The Real Estate Market in Ecuador
It is no secret Ecuador is facing significant economic headwinds. Massive government spending/borrowing, tax increases, falling oil prices, the recent earthquake and the end of a credit expansion and construction cycle have put Ecuador in a difficult spot.
These factors along with socialist leaning economic, tax and regulatory policy has caused a degree of capital flight.
While Ecuador is just entering the sweet spot as an international tourist and expat destination, the influx of the international dollar can only go so far to offset broader issues.
All this, as well as overleveraged consumers/property owners under pressure to repay high interest loans has lead to falling real estate prices.

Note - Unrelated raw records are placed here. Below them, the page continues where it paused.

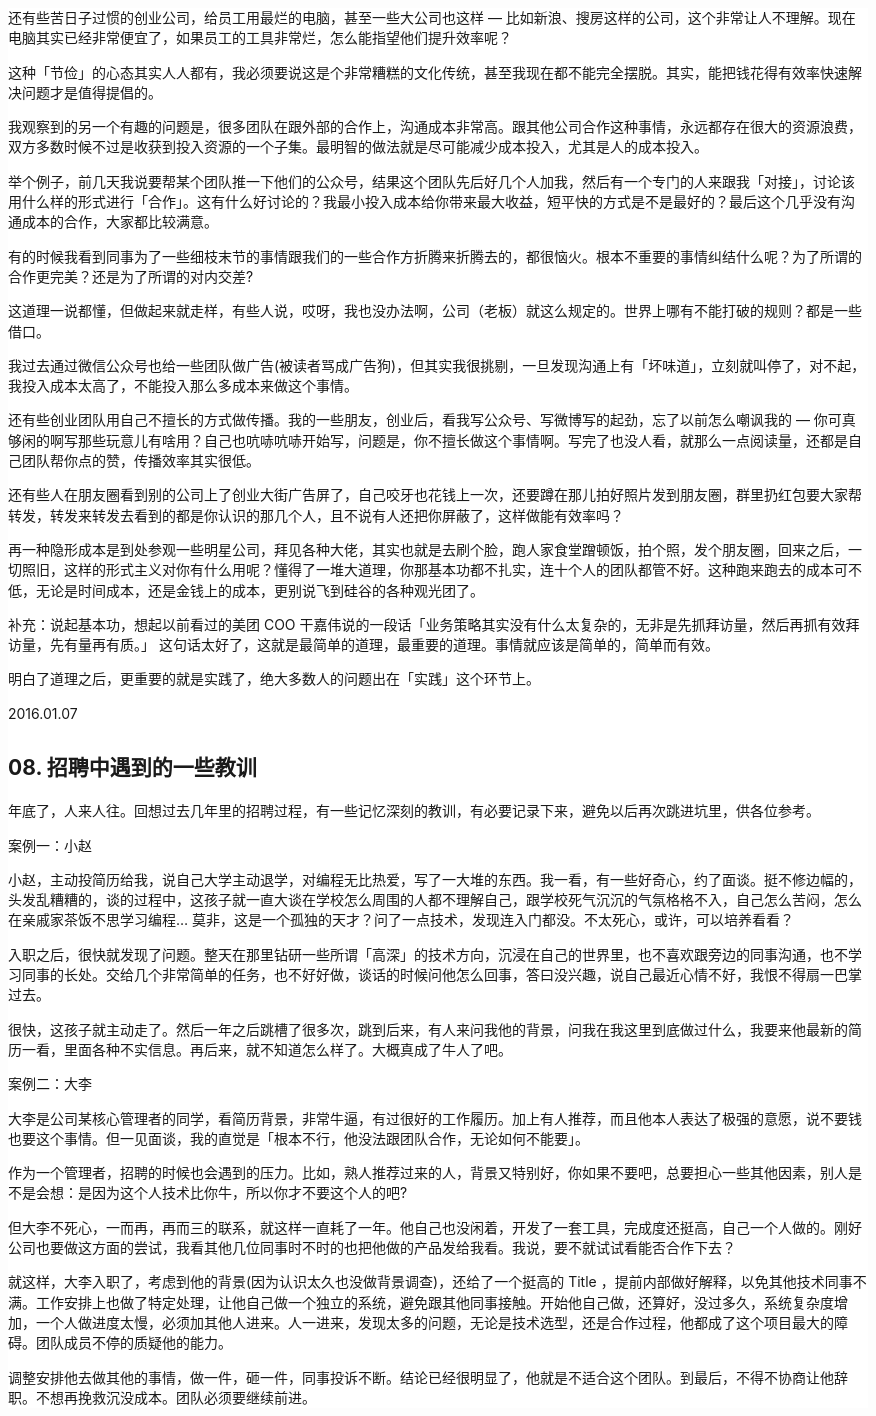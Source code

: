 还有些苦日子过惯的创业公司，给员工用最烂的电脑，甚至一些大公司也这样 — 比如新浪、搜房这样的公司，这个非常让人不理解。现在电脑其实已经非常便宜了，如果员工的工具非常烂，怎么能指望他们提升效率呢？

这种「节俭」的心态其实人人都有，我必须要说这是个非常糟糕的文化传统，甚至我现在都不能完全摆脱。其实，能把钱花得有效率快速解决问题才是值得提倡的。

我观察到的另一个有趣的问题是，很多团队在跟外部的合作上，沟通成本非常高。跟其他公司合作这种事情，永远都存在很大的资源浪费，双方多数时候不过是收获到投入资源的一个子集。最明智的做法就是尽可能减少成本投入，尤其是人的成本投入。

举个例子，前几天我说要帮某个团队推一下他们的公众号，结果这个团队先后好几个人加我，然后有一个专门的人来跟我「对接」，讨论该用什么样的形式进行「合作」。这有什么好讨论的？我最小投入成本给你带来最大收益，短平快的方式是不是最好的？最后这个几乎没有沟通成本的合作，大家都比较满意。

有的时候我看到同事为了一些细枝末节的事情跟我们的一些合作方折腾来折腾去的，都很恼火。根本不重要的事情纠结什么呢？为了所谓的合作更完美？还是为了所谓的对内交差?

这道理一说都懂，但做起来就走样，有些人说，哎呀，我也没办法啊，公司（老板）就这么规定的。世界上哪有不能打破的规则？都是一些借口。

我过去通过微信公众号也给一些团队做广告(被读者骂成广告狗)，但其实我很挑剔，一旦发现沟通上有「坏味道」，立刻就叫停了，对不起，我投入成本太高了，不能投入那么多成本来做这个事情。

还有些创业团队用自己不擅长的方式做传播。我的一些朋友，创业后，看我写公众号、写微博写的起劲，忘了以前怎么嘲讽我的 — 你可真够闲的啊写那些玩意儿有啥用？自己也吭哧吭哧开始写，问题是，你不擅长做这个事情啊。写完了也没人看，就那么一点阅读量，还都是自己团队帮你点的赞，传播效率其实很低。

还有些人在朋友圈看到别的公司上了创业大街广告屏了，自己咬牙也花钱上一次，还要蹲在那儿拍好照片发到朋友圈，群里扔红包要大家帮转发，转发来转发去看到的都是你认识的那几个人，且不说有人还把你屏蔽了，这样做能有效率吗？

再一种隐形成本是到处参观一些明星公司，拜见各种大佬，其实也就是去刷个脸，跑人家食堂蹭顿饭，拍个照，发个朋友圈，回来之后，一切照旧，这样的形式主义对你有什么用呢？懂得了一堆大道理，你那基本功都不扎实，连十个人的团队都管不好。这种跑来跑去的成本可不低，无论是时间成本，还是金钱上的成本，更别说飞到硅谷的各种观光团了。

补充：说起基本功，想起以前看过的美团 COO 干嘉伟说的一段话「业务策略其实没有什么太复杂的，无非是先抓拜访量，然后再抓有效拜访量，先有量再有质。」 这句话太好了，这就是最简单的道理，最重要的道理。事情就应该是简单的，简单而有效。

明白了道理之后，更重要的就是实践了，绝大多数人的问题出在「实践」这个环节上。

2016.01.07

## 08. 招聘中遇到的一些教训

年底了，人来人往。回想过去几年里的招聘过程，有一些记忆深刻的教训，有必要记录下来，避免以后再次跳进坑里，供各位参考。

案例一：小赵

小赵，主动投简历给我，说自己大学主动退学，对编程无比热爱，写了一大堆的东西。我一看，有一些好奇心，约了面谈。挺不修边幅的，头发乱糟糟的，谈的过程中，这孩子就一直大谈在学校怎么周围的人都不理解自己，跟学校死气沉沉的气氛格格不入，自己怎么苦闷，怎么在亲戚家茶饭不思学习编程… 莫非，这是一个孤独的天才？问了一点技术，发现连入门都没。不太死心，或许，可以培养看看？

入职之后，很快就发现了问题。整天在那里钻研一些所谓「高深」的技术方向，沉浸在自己的世界里，也不喜欢跟旁边的同事沟通，也不学习同事的长处。交给几个非常简单的任务，也不好好做，谈话的时候问他怎么回事，答曰没兴趣，说自己最近心情不好，我恨不得扇一巴掌过去。

很快，这孩子就主动走了。然后一年之后跳槽了很多次，跳到后来，有人来问我他的背景，问我在我这里到底做过什么，我要来他最新的简历一看，里面各种不实信息。再后来，就不知道怎么样了。大概真成了牛人了吧。

案例二：大李

大李是公司某核心管理者的同学，看简历背景，非常牛逼，有过很好的工作履历。加上有人推荐，而且他本人表达了极强的意愿，说不要钱也要这个事情。但一见面谈，我的直觉是「根本不行，他没法跟团队合作，无论如何不能要」。

作为一个管理者，招聘的时候也会遇到的压力。比如，熟人推荐过来的人，背景又特别好，你如果不要吧，总要担心一些其他因素，别人是不是会想：是因为这个人技术比你牛，所以你才不要这个人的吧? 

但大李不死心，一而再，再而三的联系，就这样一直耗了一年。他自己也没闲着，开发了一套工具，完成度还挺高，自己一个人做的。刚好公司也要做这方面的尝试，我看其他几位同事时不时的也把他做的产品发给我看。我说，要不就试试看能否合作下去？

就这样，大李入职了，考虑到他的背景(因为认识太久也没做背景调查)，还给了一个挺高的 Title ，提前内部做好解释，以免其他技术同事不满。工作安排上也做了特定处理，让他自己做一个独立的系统，避免跟其他同事接触。开始他自己做，还算好，没过多久，系统复杂度增加，一个人做进度太慢，必须加其他人进来。人一进来，发现太多的问题，无论是技术选型，还是合作过程，他都成了这个项目最大的障碍。团队成员不停的质疑他的能力。

调整安排他去做其他的事情，做一件，砸一件，同事投诉不断。结论已经很明显了，他就是不适合这个团队。到最后，不得不协商让他辞职。不想再挽救沉没成本。团队必须要继续前进。
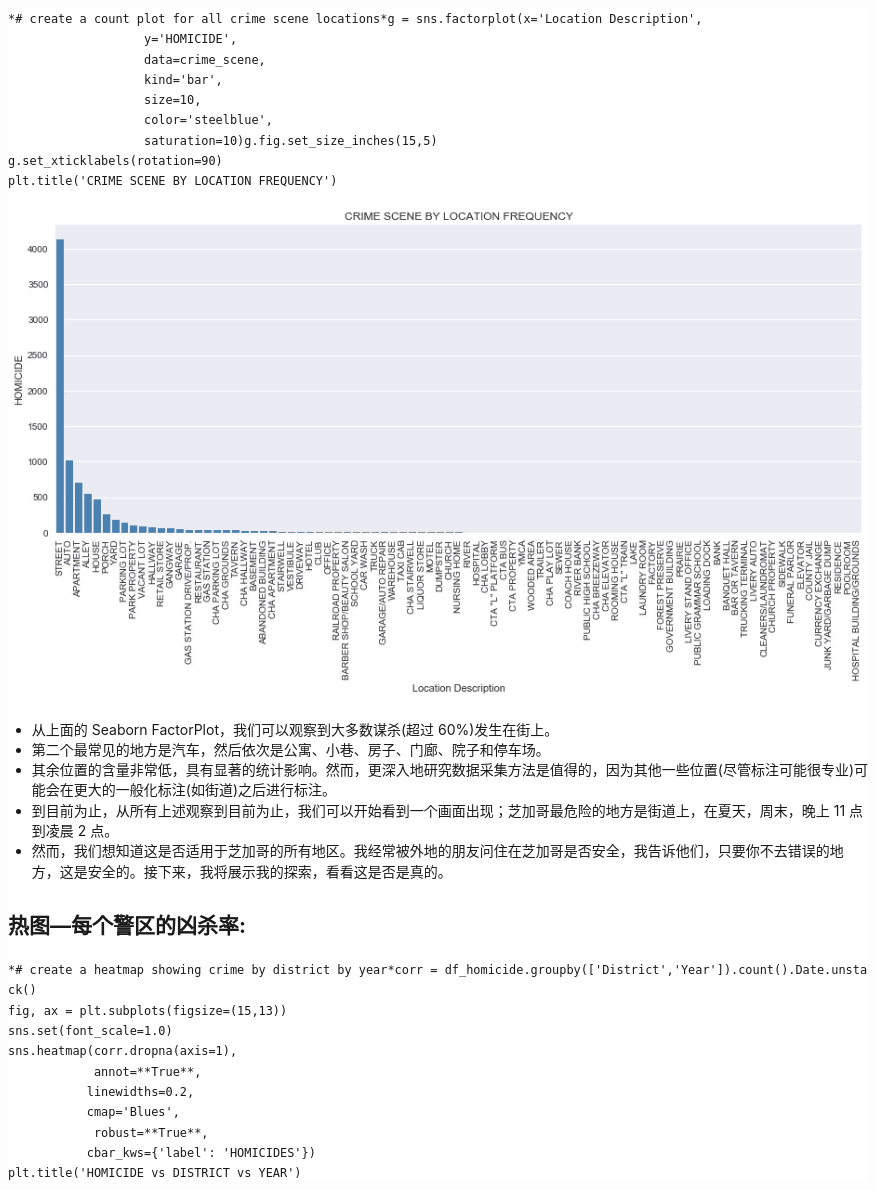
 ```
*# create a count plot for all crime scene locations*g = sns.factorplot(x='Location Description',
                   y='HOMICIDE',
                   data=crime_scene,
                   kind='bar',
                   size=10,
                   color='steelblue', 
                   saturation=10)g.fig.set_size_inches(15,5)
g.set_xticklabels(rotation=90)
plt.title('CRIME SCENE BY LOCATION FREQUENCY')
```

![](img/22cbca8087e159ce1db95e51a31f00e3.png)

*   从上面的 Seaborn FactorPlot，我们可以观察到大多数谋杀(超过 60%)发生在街上。
*   第二个最常见的地方是汽车，然后依次是公寓、小巷、房子、门廊、院子和停车场。
*   其余位置的含量非常低，具有显著的统计影响。然而，更深入地研究数据采集方法是值得的，因为其他一些位置(尽管标注可能很专业)可能会在更大的一般化标注(如街道)之后进行标注。
*   到目前为止，从所有上述观察到目前为止，我们可以开始看到一个画面出现；芝加哥最危险的地方是街道上，在夏天，周末，晚上 11 点到凌晨 2 点。
*   然而，我们想知道这是否适用于芝加哥的所有地区。我经常被外地的朋友问住在芝加哥是否安全，我告诉他们，只要你不去错误的地方，这是安全的。接下来，我将展示我的探索，看看这是否是真的。

## 热图—每个警区的凶杀率:

```
*# create a heatmap showing crime by district by year*corr = df_homicide.groupby(['District','Year']).count().Date.unstack()
fig, ax = plt.subplots(figsize=(15,13))
sns.set(font_scale=1.0)
sns.heatmap(corr.dropna(axis=1),
            annot=**True**,
           linewidths=0.2,
           cmap='Blues',
            robust=**True**,
           cbar_kws={'label': 'HOMICIDES'})
plt.title('HOMICIDE vs DISTRICT vs YEAR')
```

As with any crisis, there are increased opportunities. For the contrarian or long-term investor, the current discount being offered in Ecuador on an extraordinarily valuable underlying asset is highly attractive.
Ecuador has everything; resource rich, climate, safety, beauty, quality of life, cost of living are all A++. And it’s early in the discovery process internationally, so the long term upside is tremendous.
Yet, already low real estate prices (internationally) are steadily going lower. Asking prices are falling, but in most cases, outside of truly desperate sellers, it’s the sale price as opposed to the asking price that demonstrates the degree of change that has taken place over the last year plus.
To sell property in Ecuador right now, you must be willing to accept a price that reflects the economic crisis the country is in.
There are many opportunities to buy at or below construction cost all over the country.
Another factor that has fed the flames of declining prices are the credit markets. Credit is very tight – banks have reigned in lending in a significant and unified way over the last year or so.
Lending in Ecuador was already a different animal than many more developed markets. The interest rate on a mortgage or personal/business loan in Ecuador is normally in the upper teens and can be higher. They are always heavily collateralized and guaranteed by multiple parties. So default often means losing everything, potentially including the trust and assets of friends and family.
All these factors make Ecuador interesting in a lot of ways. The political risk cannot be ignored. Yet, it is certainly priced in, and the upside opportunity is significant. It is truly a buyers market. It hasn’t gotten as bad here as it did in parts of Florida, Las Vegas and California when the housing bubble burst in the mid to late 2000’s, but there are some similarities between that and what is taking place here. It is on a much smaller scale, and has nothing to do with subprime or Collateralized Debt Obligations, but the price action, although less dramatic, is comparable.